Five Weeks in a Balloon - Jules Verne (read book TXT) 📗
- Author: Jules Verne
Book online «Five Weeks in a Balloon - Jules Verne (read book TXT) 📗». Author Jules Verne
But the balloon did not budge.
“Humph!” said he; “we’re not going up yet.”
“Not yet,” said the doctor. “Keep on throwing.”
Kennedy laughed. Joe now threw out some ten pounds, but the balloon stood still.
Joe got very pale.
“Poor fellow!” said the doctor. “Mr. Kennedy, you and I weigh, unless I am mistaken, about four hundred pounds—so that you’ll have to get rid of at least that weight, since it was put in here to make up for us.”
“Throw away four hundred pounds!” said Joe, piteously.

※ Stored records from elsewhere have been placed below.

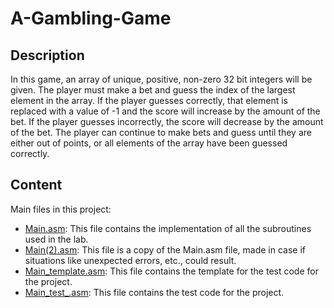 # A-Gambling-Game

## Description

In this game, an array of unique, positive, non-zero 32 bit integers will be given.
The player must make a bet and guess the index of the largest element in the array.
If the player guesses correctly, that element is replaced with a value of -1 and the
score will increase by the amount of the bet. If the player guesses incorrectly, the
score will decrease by the amount of the bet.
The player can continue to make bets and guess until they are either out of points,
or all elements of the array have been guessed correctly.

## Content

Main files in this project:
* [Main.asm](https://github.com/DoddiC/A-Gambling-Game/blob/main/Main.asm):  This file contains the implementation of all the subroutines used in the lab.
* [Main(2).asm](https://github.com/DoddiC/A-Gambling-Game/blob/main/Main(2).asm): This file is a copy of the Main.asm file, made in case if situations like unexpected errors, etc., could result. 
* [Main_template.asm](https://github.com/DoddiC/A-Gambling-Game/blob/main/Main_template.asm): This file contains the template for the test code for the project.
* [Main_test_.asm](https://github.com/DoddiC/A-Gambling-Game/blob/main/Main_test_.asm): This file contains the test code for the project.



 
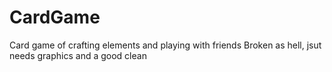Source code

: # CardGame
Card game of crafting elements and playing with friends
Broken as hell, jsut needs graphics and a good clean
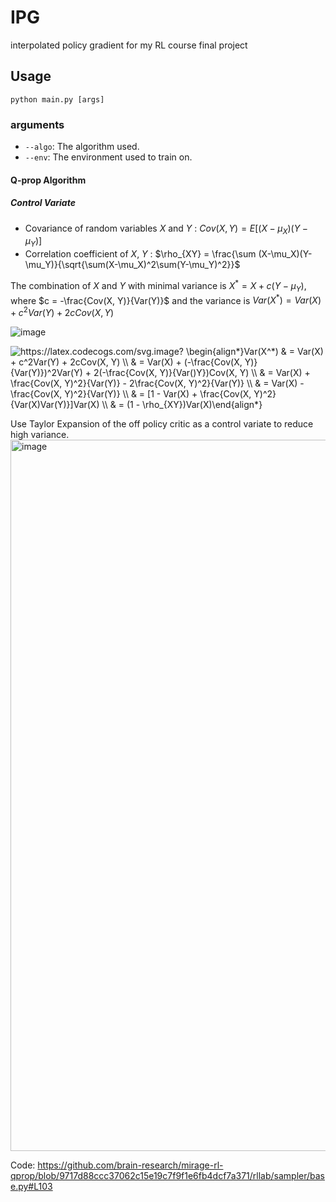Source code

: # IPG
interpolated policy gradient for my RL course final project


## Usage
``python main.py [args]``

### arguments
- ``--algo``: The algorithm used.
- ``--env``: The environment used to train on.

#### Q-prop Algorithm

##### Control Variate
- Covariance of random variables $X$ and $Y$ : $Cov(X, Y) = E[(X-\mu_X)(Y-\mu_Y)]$
- Correlation coefficient of $X$, $Y$ : $\rho_{XY} = \frac{\sum (X-\mu_X)(Y-\mu_Y)}{\sqrt{\sum(X-\mu_X)^2\sum(Y-\mu_Y)^2}}$

The combination of $X$ and $Y$ with minimal variance is $X^* = X + c(Y - \mu_Y)$, where $c = -\frac{Cov(X, Y)}{Var(Y)}$ and the variance is $Var(X^*) = Var(X) + c^2Var(Y) + 2cCov(X, Y)$

![image](https://github.com/mmi366127/IPG/assets/77866896/b274d939-1eae-46a0-8861-47ec8a63227e)

<img src="https://latex.codecogs.com/svg.image?&space;\begin{align*}Var(X^*)&space;&&space;=&space;&space;Var(X)&space;&plus;&space;c^2Var(Y)&space;&plus;&space;2cCov(X,&space;Y)&space;\\&space;&&space;=&space;Var(X)&space;&plus;&space;(-\frac{Cov(X,&space;Y)}{Var(Y)})^2Var(Y)&space;&plus;&space;2(-\frac{Cov(X,&space;Y)}{Var()Y})Cov(X,&space;Y)&space;\\&space;&&space;=&space;Var(X)&space;&plus;&space;\frac{Cov(X,&space;Y)^2}{Var(Y)}&space;-&space;2\frac{Cov(X,&space;Y)^2}{Var(Y)}&space;\\&space;&&space;=&space;Var(X)&space;-&space;\frac{Cov(X,&space;Y)^2}{Var(Y)}&space;\\&space;&space;&&space;=&space;[1&space;-&space;Var(X)&space;&plus;&space;\frac{Cov(X,&space;Y)^2}{Var(X)Var(Y)}]Var(X)&space;\\&space;&&space;=&space;(1&space;-&space;\rho_{XY})Var(X)\end{align*}" title="https://latex.codecogs.com/svg.image? \begin{align*}Var(X^*) & = Var(X) + c^2Var(Y) + 2cCov(X, Y) \\ & = Var(X) + (-\frac{Cov(X, Y)}{Var(Y)})^2Var(Y) + 2(-\frac{Cov(X, Y)}{Var()Y})Cov(X, Y) \\ & = Var(X) + \frac{Cov(X, Y)^2}{Var(Y)} - 2\frac{Cov(X, Y)^2}{Var(Y)} \\ & = Var(X) - \frac{Cov(X, Y)^2}{Var(Y)} \\ & = [1 - Var(X) + \frac{Cov(X, Y)^2}{Var(X)Var(Y)}]Var(X) \\ & = (1 - \rho_{XY})Var(X)\end{align*}" />

Use Taylor Expansion of the off policy critic as a control variate to reduce high variance.
<img width="1138" alt="image" src="https://github.com/mmi366127/IPG/assets/77866896/410c7ae7-49cb-4977-9d29-81153cc204a5">


Code:
https://github.com/brain-research/mirage-rl-qprop/blob/9717d88ccc37062c15e19c7f9f1e6fb4dcf7a371/rllab/sampler/base.py#L103
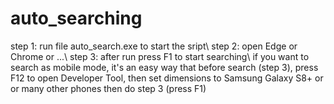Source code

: # auto_searching
step 1: run file auto_search.exe to start the sript\\
step 2: open Edge or Chrome or ...\\
step 3: after run press F1 to start searching\\
if you want to search as mobile mode, it's an easy way that before search (step 3), press F12 to open Developer Tool, then set dimensions to Samsung Galaxy S8+ or or many other phones
then do step 3 (press F1)
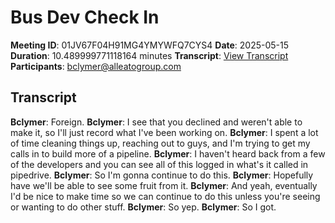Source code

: # Bus Dev Check In
**Meeting ID**: 01JV67F04H91MG4YMYWFQ7CYS4
**Date**: 2025-05-15
**Duration**: 10.489999771118164 minutes
**Transcript**: [View Transcript](https://app.fireflies.ai/view/01JV67F04H91MG4YMYWFQ7CYS4)
**Participants**: bclymer@alleatogroup.com

## Transcript
**Bclymer**: Foreign.
**Bclymer**: I see that you declined and weren't able to make it, so I'll just record what I've been working on.
**Bclymer**: I spent a lot of time cleaning things up, reaching out to guys, and I'm trying to get my calls in to build more of a pipeline.
**Bclymer**: I haven't heard back from a few of the developers and you can see all of this logged in what's it called in pipedrive.
**Bclymer**: So I'm gonna continue to do this.
**Bclymer**: Hopefully have we'll be able to see some fruit from it.
**Bclymer**: And yeah, eventually I'd be nice to make time so we can continue to do this unless you're seeing or wanting to do other stuff.
**Bclymer**: So yep.
**Bclymer**: So I got.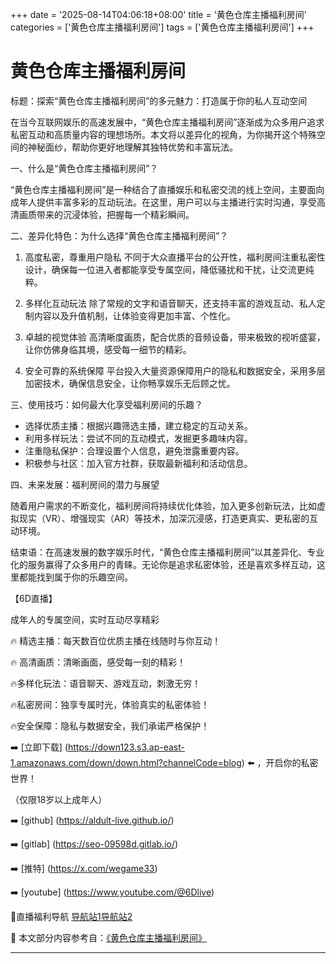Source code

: +++
date = '2025-08-14T04:06:18+08:00'
title = '黄色仓库主播福利房间'
categories = ['黄色仓库主播福利房间']
tags = ['黄色仓库主播福利房间']
+++

# 黄色仓库主播福利房间

标题：探索“黄色仓库主播福利房间”的多元魅力：打造属于你的私人互动空间

在当今互联网娱乐的高速发展中，“黄色仓库主播福利房间”逐渐成为众多用户追求私密互动和高质量内容的理想场所。本文将以差异化的视角，为你揭开这个特殊空间的神秘面纱，帮助你更好地理解其独特优势和丰富玩法。

一、什么是“黄色仓库主播福利房间”？

“黄色仓库主播福利房间”是一种结合了直播娱乐和私密交流的线上空间，主要面向成年人提供丰富多彩的互动玩法。在这里，用户可以与主播进行实时沟通，享受高清画质带来的沉浸体验，把握每一个精彩瞬间。

二、差异化特色：为什么选择“黄色仓库主播福利房间”？

1. 高度私密，尊重用户隐私
不同于大众直播平台的公开性，福利房间注重私密性设计，确保每一位进入者都能享受专属空间，降低骚扰和干扰，让交流更纯粹。

2. 多样化互动玩法
除了常规的文字和语音聊天，还支持丰富的游戏互动、私人定制内容以及升值机制，让体验变得更加丰富、个性化。

3. 卓越的视觉体验
高清晰度画质，配合优质的音频设备，带来极致的视听盛宴，让你仿佛身临其境，感受每一细节的精彩。

4. 安全可靠的系统保障
平台投入大量资源保障用户的隐私和数据安全，采用多层加密技术，确保信息安全，让你畅享娱乐无后顾之忧。

三、使用技巧：如何最大化享受福利房间的乐趣？

- 选择优质主播：根据兴趣筛选主播，建立稳定的互动关系。
- 利用多样玩法：尝试不同的互动模式，发掘更多趣味内容。
- 注重隐私保护：合理设置个人信息，避免泄露重要内容。
- 积极参与社区：加入官方社群，获取最新福利和活动信息。

四、未来发展：福利房间的潜力与展望

随着用户需求的不断变化，福利房间将持续优化体验，加入更多创新玩法，比如虚拟现实（VR）、增强现实（AR）等技术，加深沉浸感，打造更真实、更私密的互动环境。

结束语：在高速发展的数字娱乐时代，“黄色仓库主播福利房间”以其差异化、专业化的服务赢得了众多用户的青睐。无论你是追求私密体验，还是喜欢多样互动，这里都能找到属于你的乐趣空间。

【6D直播】

成年人的专属空间，实时互动尽享精彩

🔥 精选主播：每天数百位优质主播在线随时与你互动！

🔥 高清画质：清晰画面，感受每一刻的精彩！

🔥多样化玩法：语音聊天、游戏互动，刺激无穷！

🔥私密房间：独享专属时光，体验真实的私密体验！

🔥安全保障：隐私与数据安全，我们承诺严格保护！

➡️ [立即下载] (https://down123.s3.ap-east-1.amazonaws.com/down/down.html?channelCode=blog) ⬅️ ，开启你的私密世界！

（仅限18岁以上成年人）

➡️ [github] (https://aldult-live.github.io/)

➡️ [gitlab] (https://seo-09598d.gitlab.io/)

➡️ [推特] (https://x.com/wegame33)

➡️ [youtube] (https://www.youtube.com/@6Dlive)

🔞直播福利导航   [导航站1](https://webstack-86085a.gitlab.io/)[导航站2](https://onlygit123-2.github.io/)


📘 本文部分内容参考自：[《黄色仓库主播福利房间》](https://webstack-hugo-18.pages.dev/)

---

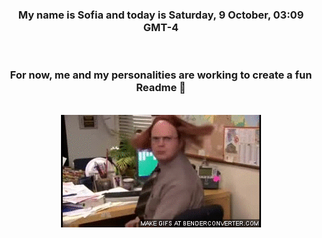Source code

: 


<div align="center">
<h3 >My name is Sofia and today is Saturday, 9 October, 03:09 GMT-4</h3><br>
<h3 >For now, me and my personalities are working to create a fun Readme 👋
</h3><br>
<img src='img/dwight.gif' alt='working...'/>
</div>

“And some more with it, or we can’t rise. Come, courage, Joe!”
The brave fellow, heaving deep sighs, began at last to lighten the balloon; but, from time to time, he would stop, and ask:
“Are you going up?”
“No, not yet,” was the invariable response.
“It moves!” said he, at last.
“Keep on!” replied the doctor.
“It’s going up; I’m sure.”
“Keep on yet,” said Kennedy.
And Joe, picking up one more block, desperately tossed it out of the car. The balloon rose a hundred feet or so, and, aided by the cylinder, soon passed above the surrounding summits.
“Now, Joe,” resumed the doctor, “there still remains a handsome fortune for you; and, if we can only keep the rest of this with us until the end of our trip, there you are—rich for the balance of your days!”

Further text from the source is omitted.